Those seeking a substitute for gold labored under a misunderstanding. They believed that governments designated gold as money, and all government needed to do to change it was to decide on a different form of money.
This is simply not the case. Government did not create money; it merely recognized officially the money that was functioning in the marketplace. It was people, not government, that decided on what to use for money.
It cannot be overemphasized that people the world over were not compelled to use gold as money. They gravitated to gold because it served all the requirements demanded of money better than any other commodity.
Now let’s look into “banking” and the function of “monetary reserves.” When a medieval merchant arrived in a city for, say, a trade fair, he obviously did not wish to carry his gold around or leave it at the inn where he was staying. Consequently, he sought the local goldsmith who, for a modest fee, would store it for him. When a merchant placed his gold with the goldsmith, he received a receipt as evidence of his claim to the stored gold.
When merchants conducted their business, they could transfer these paper receipts instead of transferring the gold itself. Others would then circulate these receipts because it was more convenient than transferring gold. So these warehouse receipts for gold became “paper money” — more accurately, a “money substitute.”
It is at this point that 99 percent of the people lose all their understanding concerning money, which is why they can so easily be victimized by government dishonesty. It is, therefore, extremely important for the reader to grasp the difference between money, and paper (or coin) money substitutes. The paper warehouse receipt for money is obviously not money but merely a paper money substitute for money that is stored.
The goldsmith, who had initially charged a fee for storing gold, soon noticed that his storeroom always contained ample supply of gold since his receipts continued to circulate with relatively few being presented for redemption. The goldsmith discovered that a portion of this dormant gold could be loaned to others showing an economic need for it and having the capacity to repay it, plus interest, before it was needed for redemptive purposes. Soon the goldsmith was making more money loaning out other people’s gold than he was at goldsmithing — so he became a “banker.”

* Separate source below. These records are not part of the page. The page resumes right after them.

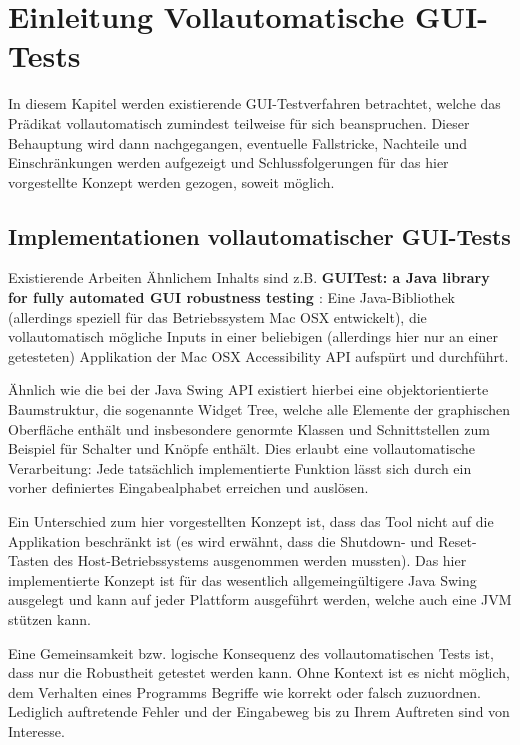\chapter{Einleitung Vollautomatische GUI-Tests}\label{chapter:introfullautoguitesting}


In diesem Kapitel werden existierende GUI-Testverfahren betrachtet, welche das Prädikat
\glqq{}vollautomatisch\grqq{} zumindest teilweise für sich beanspruchen. Dieser Behauptung wird
dann nachgegangen, eventuelle Fallstricke, Nachteile und Einschränkungen werden aufgezeigt
und Schlussfolgerungen für das hier vorgestellte Konzept werden gezogen, soweit möglich.


\section{Implementationen vollautomatischer GUI-Tests}\label{section:fullautoguitestsimpl}


Existierende Arbeiten Ähnlichem Inhalts sind z.B. \textbf{\glqq{}GUITest: a Java library for fully automated
GUI robustness testing\grqq{} \cite{GUITestBauersfeld}}: Eine Java-Bibliothek 
(allerdings speziell für das Betriebssystem Mac OSX entwickelt), die
vollautomatisch mögliche Inputs in einer beliebigen (allerdings hier nur an einer getesteten)
Applikation der \glqq{}Mac OSX Accessibility API\grqq{} aufspürt und durchführt.

Ähnlich wie die bei der Java Swing API existiert hierbei eine objektorientierte Baumstruktur,
die sogenannte \glqq{}Widget Tree\grqq{}, welche alle Elemente der graphischen Oberfläche enthält
und insbesondere genormte Klassen und Schnittstellen zum Beispiel für Schalter
und Knöpfe enthält. Dies erlaubt eine vollautomatische Verarbeitung:
Jede tatsächlich implementierte Funktion lässt sich durch ein vorher definiertes
\glqq{}Eingabealphabet\grqq{} erreichen und auslösen.

Ein Unterschied zum
hier vorgestellten Konzept ist, dass das Tool nicht auf die Applikation beschränkt ist (es wird
erwähnt, dass die Shutdown- und Reset-Tasten des Host-Betriebssystems ausgenommen werden
mussten). Das hier implementierte Konzept ist für das wesentlich allgemeingültigere Java Swing
ausgelegt und kann auf jeder Plattform ausgeführt werden, welche auch eine JVM stützen kann.

Eine Gemeinsamkeit bzw. logische Konsequenz des vollautomatischen Tests ist, dass nur
die Robustheit getestet werden kann. Ohne Kontext ist es nicht möglich, dem Verhalten eines
Programms Begriffe wie \glqq{}korrekt\grqq{} oder \glqq{}falsch\grqq{} zuzuordnen. Lediglich auftretende
Fehler und der Eingabeweg bis zu Ihrem Auftreten sind von Interesse.

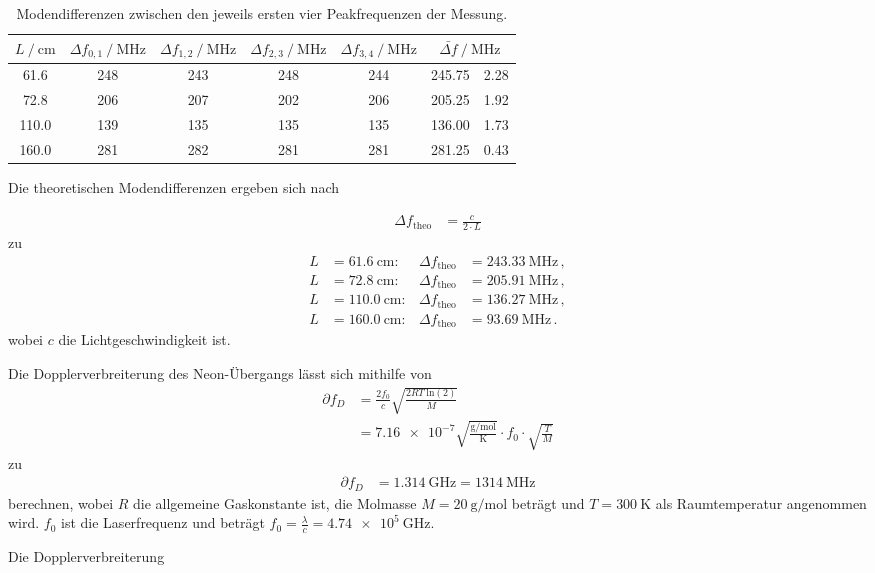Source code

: \begin{table}[H]
  \centering
  \caption{Modendifferenzen zwischen den jeweils ersten vier Peakfrequenzen der Messung.}
  \label{tab:Modendifferenzen}
  \begin{tabular}{S[table-format=2.1] S S S S S@{${}\pm{}$} S[table-format=3.2]}
    \toprule
    {$L \mathbin{/} \si{\centi\meter}$} &{$\Delta f_{0,1} \mathbin{/} \si{\mega\hertz}$} &
    {$\Delta f_{1,2} \mathbin{/} \si{\mega\hertz}$} &{$\Delta f_{2,3} \mathbin{/} \si{\mega\hertz}$} &
    {$\Delta f_{3,4} \mathbin{/} \si{\mega\hertz}$} & \\
      & 248 & 243 & 248 & 244 & 245.75 & 2.28\\
       72.8  & 206 & 207 & 202 & 206 & 205.25 & 1.92\\
      110.0  & 139 & 135 & 135 & 135 & 136.00 & 1.73\\
      160.0  & 281 & 282 & 281 & 281 & 281.25 & 0.43\\
    \bottomrule
  \end{tabular}
\end{table}

Die theoretischen Modendifferenzen ergeben sich nach

\begin{align*}
  \Delta f_{\text{theo}} &= \frac{c}{2 \cdot L}
\end{align*}
zu 
\begin{align*}
  L &= \SI{ 61.6}{\centi\meter}: & \Delta f_\text{theo} &= \SI{243.33}{\mega\hertz}\, , \\  
  L &= \SI{ 72.8}{\centi\meter}: & \Delta f_\text{theo} &= \SI{205.91}{\mega\hertz}\, , \\  
  L &= \SI{110.0}{\centi\meter}: & \Delta f_\text{theo} &= \SI{136.27}{\mega\hertz}\, , \\
  L &= \SI{160.0}{\centi\meter}: & \Delta f_\text{theo} &= \SI{93.69}{\mega\hertz}\, . 
\end{align*}
wobei $c$ die Lichtgeschwindigkeit ist.

Die Dopplerverbreiterung des Neon-Übergangs lässt sich mithilfe von 
\begin{align*}
  \partial f_D &= \frac{2f_0}{c} \sqrt{\frac{2RT\: \text{ln}(2)}{M}} \\
  &= \num{7.16e-7}\sqrt{\frac{\si{\gram\per\mol}}{\si{\kelvin}}} \cdot f_0 \cdot \sqrt{\frac{T}{M}}
\end{align*}
zu 
\begin{align*}
  \partial f_D &= \SI{1.314}{\giga\hertz} = \SI{1314}{\mega\hertz}
\end{align*}
berechnen, wobei $R$ die allgemeine Gaskonstante ist, die Molmasse
$M = \SI{20}{\gram\per\mol}$ beträgt und $T=\qty{300}{\kelvin}$ als Raumtemperatur angenommen wird.
$f_0$ ist die Laserfrequenz und beträgt $f_0= \frac{\lambda}{c} = \SI{4.74e5}{\giga\hertz}$.

Die Dopplerverbreiterung


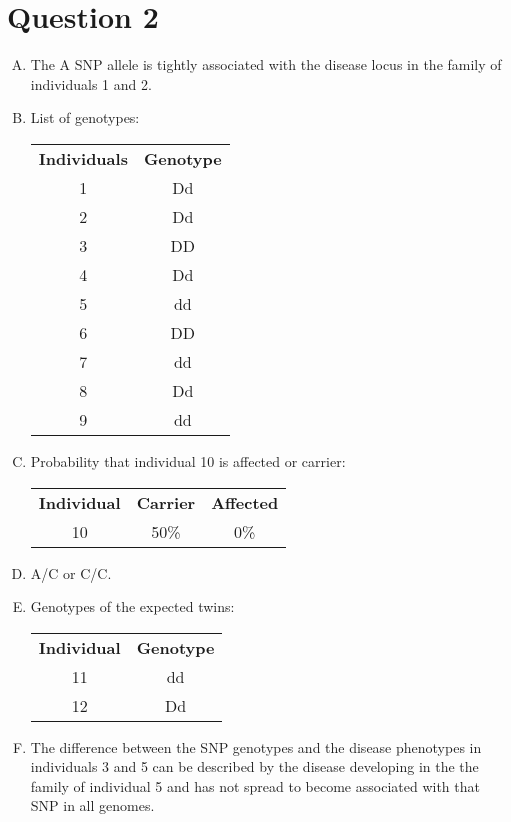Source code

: \documentclass{article}
\begin{document}
\section*{Question 2}

\begin{enumerate}[A.]
    \item The A SNP allele is tightly associated with the disease locus in the
        family of individuals 1 and 2.
    
    \item List of genotypes:
    \begin{center}\begin{tabular}{c c}
        \textbf{Individuals} & \textbf{Genotype} \\
        1 & Dd \\
        2 & Dd \\
        3 & DD \\
        4 & Dd \\
        5 & dd \\
        6 & DD \\
        7 & dd \\
        8 & Dd \\
        9 & dd
    \end{tabular}\end{center}
    
    \item Probability that individual 10 is affected or carrier:
    \begin{center}
        \begin{tabular}{c c c}
            \textbf{Individual} & \textbf{Carrier} & \textbf{Affected} \\
            10 & 50\% & 0\%
        \end{tabular}
    \end{center}
    
    \item A/C or C/C.
    
    \item Genotypes of the expected twins:
    \begin{center}
        \begin{tabular}{c c}
            \textbf{Individual} & \textbf{Genotype} \\
            11 & dd \\
            12 & Dd \\
        \end{tabular}
    \end{center}
    
    \item The difference between the SNP genotypes and the disease phenotypes in
        individuals 3 and 5 can be described by the disease developing in the
        the family of individual 5 and has not spread to become associated with
        that SNP in all genomes.
    
\end{enumerate}
\end{document}
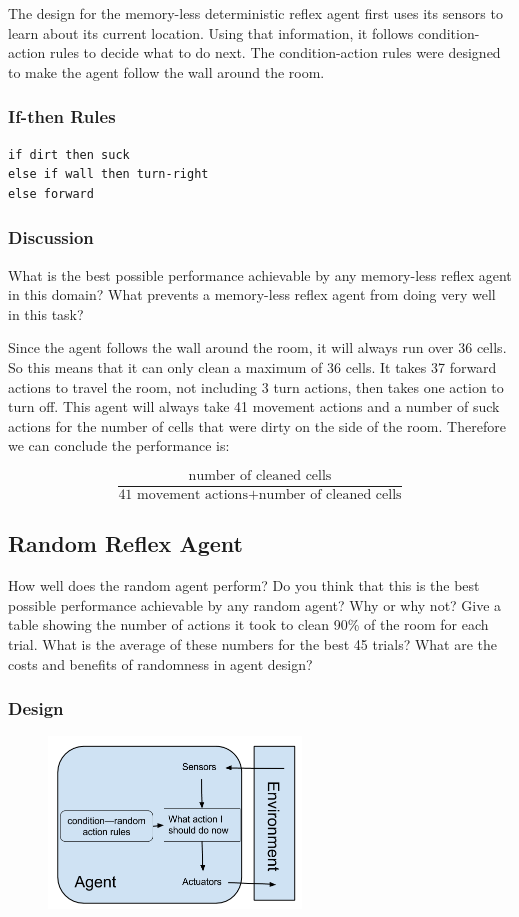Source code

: \documentclass[a4paper,10pt]{article}
\begin{document}
The design for the memory-less deterministic reflex agent first uses its sensors to learn about its current location. Using that information, it follows condition-action rules to decide what to do next. The condition-action rules were designed to make the agent follow the wall around the room.

\subsubsection{If-then Rules}
\begin{verbatim}
if dirt then suck
else if wall then turn-right
else forward
\end{verbatim}

\subsubsection{Discussion}
What is the best possible performance achievable by any memory-less reflex agent in this domain? What prevents a memory-less reflex agent from doing very well in this task?

Since the agent follows the wall around the room, it will always run over 36 cells. 
So this means that it can only clean a maximum of 36 cells. 
It takes 37 forward actions to travel the room, not including 3 turn actions, then takes one action to turn off. 
This agent will always take 41 movement actions and a number of suck actions for the number of cells that were dirty on the side of the room. 
Therefore we can conclude the performance is:

\[\frac{\mbox{number of cleaned cells}}{\mbox{41 movement actions} + \mbox{number of cleaned cells}}\] 




\subsection{Random Reflex Agent}
How well does the random agent perform? Do you think that this is the best possible performance achievable by any random agent? Why or why not? Give a table showing the number of actions it took to clean 90\% of the room for each trial. What is the average of these numbers for the best 45 trials? What are the costs and benefits of randomness in agent design?
\subsubsection{Design}
\begin{figure}[H]
	\begin{center}
		\includegraphics[width=0.6\textwidth]{RandomReflex.png}
	\end{center}
\end{figure}
\end{document}
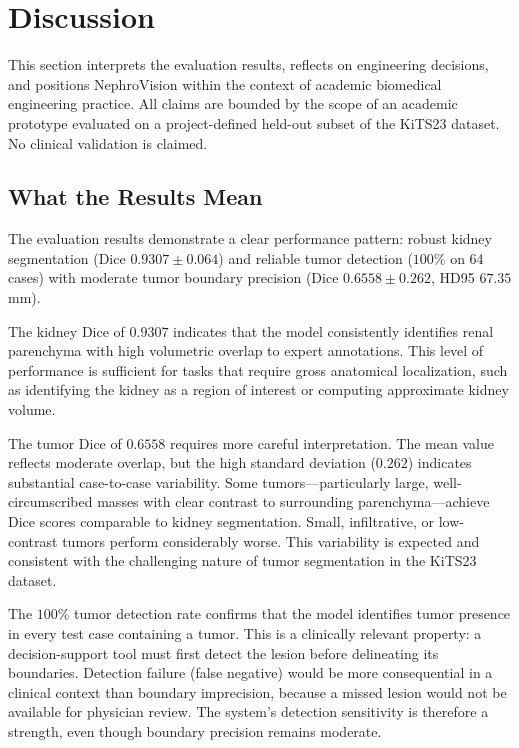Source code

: \section{Discussion}

This section interprets the evaluation results, reflects on engineering decisions, and positions NephroVision within the context of academic biomedical engineering practice. All claims are bounded by the scope of an academic prototype evaluated on a project-defined held-out subset of the KiTS23 dataset. No clinical validation is claimed.

\subsection{What the Results Mean}

The evaluation results demonstrate a clear performance pattern: robust kidney segmentation (Dice $0.9307 \pm 0.064$) and reliable tumor detection ($100\%$ on 64 cases) with moderate tumor boundary precision (Dice $0.6558 \pm 0.262$, HD95 $67.35$ mm).

The kidney Dice of $0.9307$ indicates that the model consistently identifies renal parenchyma with high volumetric overlap to expert annotations. This level of performance is sufficient for tasks that require gross anatomical localization, such as identifying the kidney as a region of interest or computing approximate kidney volume.

The tumor Dice of $0.6558$ requires more careful interpretation. The mean value reflects moderate overlap, but the high standard deviation ($0.262$) indicates substantial case-to-case variability. Some tumors---particularly large, well-circumscribed masses with clear contrast to surrounding parenchyma---achieve Dice scores comparable to kidney segmentation. Small, infiltrative, or low-contrast tumors perform considerably worse. This variability is expected and consistent with the challenging nature of tumor segmentation in the KiTS23 dataset.

The $100\%$ tumor detection rate confirms that the model identifies tumor presence in every test case containing a tumor. This is a clinically relevant property: a decision-support tool must first detect the lesion before delineating its boundaries. Detection failure (false negative) would be more consequential in a clinical context than boundary imprecision, because a missed lesion would not be available for physician review. The system's detection sensitivity is therefore a strength, even though boundary precision remains moderate.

In time, bankers developed a skill for judging the community’s need for gold, based upon local economic conditions and the travel habits of the local merchants. From this, they determined how much gold they should have on hand in order to redeem all receipts that might be presented. Based on his assessment of the situation, a banker might call in some loans and suspend making others and, so, his actual supply of gold to outstanding paper might be as high as 100 percent or as low as 25 percent or even lower.
Note that the banker did not need to have a dollar in gold for every dollar in receipts issued. All that was required was that he have enough gold to honor all possible receipts when presented, and the confidence of the public that this would always be the case. The amount of gold, of course, served to limit the amount of paper that could be circulated and the ratio of gold to currency became known as the gold reserve.
It is a government’s sneaky ability to progressively make its money substitutes worth less by overprinting paper money substitutes (usually in response to short term political need) that destroys nations, empires, and civilizations.
The fact is that even when “money substitutes” become intrinsically worthless either because they have become backed by empty warehouses or bankrupt creditors and governments, they will continue to circulate simply by force of habit. Government monetar treachery relies on a people’s irrational willingness to accept and circulate worthless “money substitutes” while being under the illusion that they are accepting and saving real money.